• [About this task]: Every line containing the string "paragraph" should be returned from the records.

• [Saved entries]:
•••••

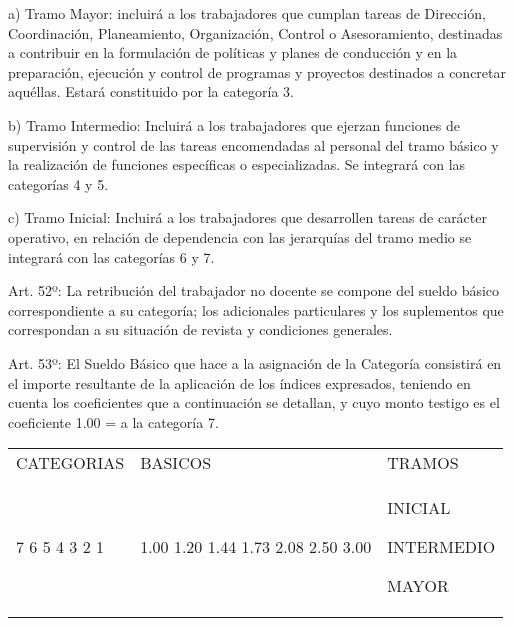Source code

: \documentclass[]{article}
\let\oldparagraph\paragraph
\renewcommand{\paragraph}[1]{\oldparagraph{#1}\mbox{}}
\begin{document}
a) Tramo Mayor: incluirá a los trabajadores que cumplan tareas de
Dirección, Coordinación, Planeamiento, Organización, Control o
Asesoramiento, destinadas a contribuir en la formulación de políticas y
planes de conducción y en la preparación, ejecución y control de
programas y proyectos destinados a concretar aquéllas. Estará
constituido por la categoría 3.

b) Tramo Intermedio: Incluirá a los trabajadores que ejerzan funciones
de supervisión y control de las tareas encomendadas al personal del
tramo básico y la realización de funciones específicas o especializadas.
Se integrará con las categorías 4 y 5.

c) Tramo Inicial: Incluirá a los trabajadores que desarrollen tareas de
carácter operativo, en relación de dependencia con las jerarquías del
tramo medio se integrará con las categorías 6 y 7.

\hyperdef{}{retribuciones}{\paragraph{Retribuciones}\label{retribuciones}}

Art. 52º: La retribución del trabajador no docente se compone del sueldo
básico correspondiente a su categoría; los adicionales particulares y
los suplementos que correspondan a su situación de revista y condiciones
generales.

Art. 53º: El Sueldo Básico que hace a la asignación de la Categoría
consistirá en el importe resultante de la aplicación de los índices
expresados, teniendo en cuenta los coeficientes que a continuación se
detallan, y cuyo monto testigo es el coeficiente 1.00 = a la categoría
7.

\begin{longtable}[c]{@{}lll@{}}
\toprule
\begin{minipage}[t]{0.18\columnwidth}\raggedright\strut
CATEGORIAS
\strut\end{minipage} &
\begin{minipage}[t]{0.16\columnwidth}\raggedright\strut
BASICOS
\strut\end{minipage} &
\begin{minipage}[t]{0.18\columnwidth}\raggedright\strut
TRAMOS
\strut\end{minipage}\tabularnewline
\begin{minipage}[t]{0.18\columnwidth}\raggedright\strut
7 6 5 4 3 2 1
\strut\end{minipage} &
\begin{minipage}[t]{0.16\columnwidth}\raggedright\strut
1.00 1.20 1.44 1.73 2.08 2.50 3.00
\strut\end{minipage} &
\begin{minipage}[t]{0.18\columnwidth}\raggedright\strut
INICIAL

INTERMEDIO

MAYOR
\strut\end{minipage}\tabularnewline
\bottomrule
\end{longtable}
\end{document}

•••••

• [Output for this exercise]:
\let\oldparagraph\paragraph
\renewcommand{\paragraph}[1]{\oldparagraph{#1}\mbox{}}
\hyperdef{}{retribuciones}{\paragraph{Retribuciones}\label{retribuciones}}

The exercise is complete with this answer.